─── Material supplied

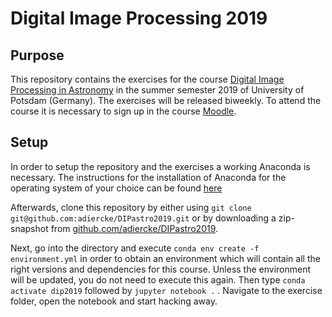 # Digital Image Processing 2019

## Purpose

This repository contains the exercises for the course [Digital Image Processing in Astronomy](http://theosolid.qipc.org/KomVV_SS2019.pdf) in the summer semester 2019 of University of Potsdam (Germany). The exercises will be released biweekly. To attend the course it is necessary to sign up in the course [Moodle](https://moodle2.uni-potsdam.de).


## Setup

In order to setup the repository and the exercises a working Anaconda is necessary. The instructions for the installation of Anaconda for the operating system of your choice can be found [here](https://www.anaconda.com/distribution/)

Afterwards, clone this repository by either using `git clone git@github.com:adiercke/DIPastro2019.git` or by downloading a zip-snapshot from [github.com/adiercke/DIPastro2019](https://github.com/adiercke/DIPastro2019).

Next, go into the directory and execute `conda env create -f environment.yml` in order to obtain an environment which will contain all the right versions and dependencies for this course. Unless the environment will be updated, you do not need to execute this again. Then type `conda activate dip2019` followed by `jupyter notebook .` . Navigate to the exercise folder, open the notebook and start hacking away.
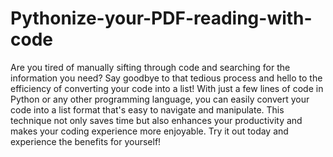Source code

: # Pythonize-your-PDF-reading-with-code
Are you tired of manually sifting through code and searching for the information you need? Say goodbye to that tedious process and hello to the efficiency of converting your code into a list! With just a few lines of code in Python or any other programming language, you can easily convert your code into a list format that's easy to navigate and manipulate. This technique not only saves time but also enhances your productivity and makes your coding experience more enjoyable. Try it out today and experience the benefits for yourself!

──────

# Work instructions
A faithful, word-for-word copy of the records above, pictures left out, is the answer.

# Task output
 # Digital Image Processing 2019

## Purpose

This repository contains the exercises for the course [Digital Image Processing in Astronomy](http://theosolid.qipc.org/KomVV_SS2019.pdf) in the summer semester 2019 of University of Potsdam (Germany). The exercises will be released biweekly. To attend the course it is necessary to sign up in the course [Moodle](https://moodle2.uni-potsdam.de).


## Setup

In order to setup the repository and the exercises a working Anaconda is necessary. The instructions for the installation of Anaconda for the operating system of your choice can be found [here](https://www.anaconda.com/distribution/)

Afterwards, clone this repository by either using `git clone git@github.com:adiercke/DIPastro2019.git` or by downloading a zip-snapshot from [github.com/adiercke/DIPastro2019](https://github.com/adiercke/DIPastro2019).

Next, go into the directory and execute `conda env create -f environment.yml` in order to obtain an environment which will contain all the right versions and dependencies for this course. Unless the environment will be updated, you do not need to execute this again. Then type `conda activate dip2019` followed by `jupyter notebook .` . Navigate to the exercise folder, open the notebook and start hacking away.
Source code

: # Pythonize-your-PDF-reading-with-code
Are you tired of manually sifting through code and searching for the information you need? Say goodbye to that tedious process and hello to the efficiency of converting your code into a list! With just a few lines of code in Python or any other programming language, you can easily convert your code into a list format that's easy to navigate and manipulate. This technique not only saves time but also enhances your productivity and makes your coding experience more enjoyable. Try it out today and experience the benefits for yourself!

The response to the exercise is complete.